Let $X$ be a Banach Space and $P:X \to X$ be a linear map satisfying $P^2=P$. Suppose Range$(P)$ and Ker$(P)$ is closed then prove that $P$ is continuous.
Clearly $V$=Ker$(P)$+Img$(P)$ .I think this problem is a direct consequence of closed graph theorem in functional Analysis.But I am unable to prove.Please help!

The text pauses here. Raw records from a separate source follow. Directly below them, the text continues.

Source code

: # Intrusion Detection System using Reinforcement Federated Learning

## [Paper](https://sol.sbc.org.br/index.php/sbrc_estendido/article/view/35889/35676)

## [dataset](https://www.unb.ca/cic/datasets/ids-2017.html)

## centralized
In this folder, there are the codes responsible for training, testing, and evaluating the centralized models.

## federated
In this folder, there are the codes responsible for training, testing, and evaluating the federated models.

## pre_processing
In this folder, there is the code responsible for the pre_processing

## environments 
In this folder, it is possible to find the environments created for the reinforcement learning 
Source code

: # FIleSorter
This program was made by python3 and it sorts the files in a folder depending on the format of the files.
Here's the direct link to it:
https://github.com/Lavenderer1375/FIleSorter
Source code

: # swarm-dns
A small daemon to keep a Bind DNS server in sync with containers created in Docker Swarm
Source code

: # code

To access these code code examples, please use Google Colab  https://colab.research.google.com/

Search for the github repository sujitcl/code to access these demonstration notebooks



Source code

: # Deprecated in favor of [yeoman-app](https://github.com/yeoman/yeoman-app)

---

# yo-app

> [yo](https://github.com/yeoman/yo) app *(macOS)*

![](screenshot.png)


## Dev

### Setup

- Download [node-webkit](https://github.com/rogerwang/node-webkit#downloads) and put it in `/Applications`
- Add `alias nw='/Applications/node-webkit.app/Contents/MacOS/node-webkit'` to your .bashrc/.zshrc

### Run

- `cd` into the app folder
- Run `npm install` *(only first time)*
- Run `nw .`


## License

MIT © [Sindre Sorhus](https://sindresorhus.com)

Take a sequence $\{f_n\}$ in $X$ such that $f_n\to g$ and $P(f_n)\to h$. Then we have that $f_n-P(f_n)\to g-h$. Note that $f_n-P(f_n)\in \ker P$ since $P(f_n-P(f_n))=P(f_n)-P^2(f_n)=P(f_n)-P(f_n)=0$. Since $\mathrm{Ran}(P)$ and $\ker(P)$ are closed, and $P(f_n)\in\mathrm{Ran}(P)$, we must have that $h\in\mathrm{Ran}(P)$ and $g-h\in\ker P$. But then we must have that $0=P(g-h)=P(g)-P(h)$, and so $P(g)=P(h)=h$ since $P|_{\mathrm{Ran}(P)}=Id$ (thanks to Valdinês Júnior for pointing this out). Therefore the graph of $P$ is closed, and now apply closed graph theorem.